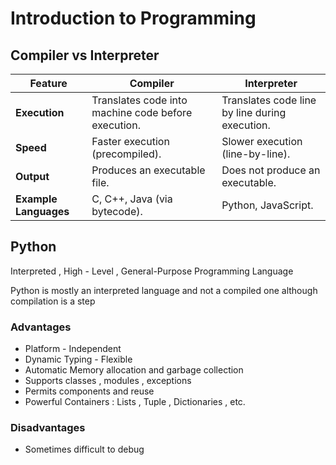 # Introduction to Programming

## Compiler vs Interpreter

| **Feature**           | **Compiler**                                         | **Interpreter**                                 |
|------------------------|------------------------------------------------------|--------------------------------------------------|
| **Execution**          | Translates code into machine code before execution.  | Translates code line by line during execution.   |
| **Speed**              | Faster execution (precompiled).                      | Slower execution (line-by-line).                 |
| **Output**             | Produces an executable file.                         | Does not produce an executable.                  |
| **Example Languages**  | C, C++, Java (via bytecode).                         | Python, JavaScript.                              |

## Python

Interpreted , High - Level , General-Purpose Programming Language

Python is mostly an interpreted language and not a compiled one although compilation is a step

### Advantages

- Platform - Independent
- Dynamic Typing - Flexible
- Automatic Memory allocation and garbage collection
- Supports classes , modules , exceptions
- Permits components and reuse
- Powerful Containers : Lists , Tuple , Dictionaries , etc.

### Disadvantages 

- Sometimes difficult to debug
====
## TASK DESCRIPTION
When you retype the material above, keep every word exact and drop the images.

## TASK RESPONSE
 # Introduction to Programming

## Compiler vs Interpreter

| **Feature**           | **Compiler**                                         | **Interpreter**                                 |
|------------------------|------------------------------------------------------|--------------------------------------------------|
| **Execution**          | Translates code into machine code before execution.  | Translates code line by line during execution.   |
| **Speed**              | Faster execution (precompiled).                      | Slower execution (line-by-line).                 |
| **Output**             | Produces an executable file.                         | Does not produce an executable.                  |
| **Example Languages**  | C, C++, Java (via bytecode).                         | Python, JavaScript.                              |

## Python

Interpreted , High - Level , General-Purpose Programming Language

Python is mostly an interpreted language and not a compiled one although compilation is a step

### Advantages

- Platform - Independent
- Dynamic Typing - Flexible
- Automatic Memory allocation and garbage collection
- Supports classes , modules , exceptions
- Permits components and reuse
- Powerful Containers : Lists , Tuple , Dictionaries , etc.

### Disadvantages 

- Sometimes difficult to debug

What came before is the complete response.